DATA TO PROCESS:
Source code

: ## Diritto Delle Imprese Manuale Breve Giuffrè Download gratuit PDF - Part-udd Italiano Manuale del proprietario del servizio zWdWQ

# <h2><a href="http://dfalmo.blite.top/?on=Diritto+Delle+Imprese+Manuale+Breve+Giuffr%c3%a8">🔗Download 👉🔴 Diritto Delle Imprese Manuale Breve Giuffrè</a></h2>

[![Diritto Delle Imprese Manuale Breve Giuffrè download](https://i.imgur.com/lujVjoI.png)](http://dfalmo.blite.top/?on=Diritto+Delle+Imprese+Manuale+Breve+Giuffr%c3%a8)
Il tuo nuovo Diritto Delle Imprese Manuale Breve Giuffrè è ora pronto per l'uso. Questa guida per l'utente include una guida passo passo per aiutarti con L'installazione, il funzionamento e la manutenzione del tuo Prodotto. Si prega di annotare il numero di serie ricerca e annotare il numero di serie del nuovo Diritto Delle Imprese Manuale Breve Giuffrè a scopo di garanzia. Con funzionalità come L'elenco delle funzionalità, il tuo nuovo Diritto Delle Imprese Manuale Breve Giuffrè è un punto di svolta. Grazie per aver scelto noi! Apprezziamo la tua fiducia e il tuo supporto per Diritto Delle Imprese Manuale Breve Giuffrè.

PROBLEM DESCRIPTION: Please return the material above exactly as written.

ANSWER FOR THIS EXERCISE:
Source code

: ## Diritto Delle Imprese Manuale Breve Giuffrè Download gratuit PDF - Part-udd Italiano Manuale del proprietario del servizio zWdWQ

# <h2><a href="http://dfalmo.blite.top/?on=Diritto+Delle+Imprese+Manuale+Breve+Giuffr%c3%a8">🔗Download 👉🔴 Diritto Delle Imprese Manuale Breve Giuffrè</a></h2>

[![Diritto Delle Imprese Manuale Breve Giuffrè download](https://i.imgur.com/lujVjoI.png)](http://dfalmo.blite.top/?on=Diritto+Delle+Imprese+Manuale+Breve+Giuffr%c3%a8)
Il tuo nuovo Diritto Delle Imprese Manuale Breve Giuffrè è ora pronto per l'uso. Questa guida per l'utente include una guida passo passo per aiutarti con L'installazione, il funzionamento e la manutenzione del tuo Prodotto. Si prega di annotare il numero di serie ricerca e annotare il numero di serie del nuovo Diritto Delle Imprese Manuale Breve Giuffrè a scopo di garanzia. Con funzionalità come L'elenco delle funzionalità, il tuo nuovo Diritto Delle Imprese Manuale Breve Giuffrè è un punto di svolta. Grazie per aver scelto noi! Apprezziamo la tua fiducia e il tuo supporto per Diritto Delle Imprese Manuale Breve Giuffrè.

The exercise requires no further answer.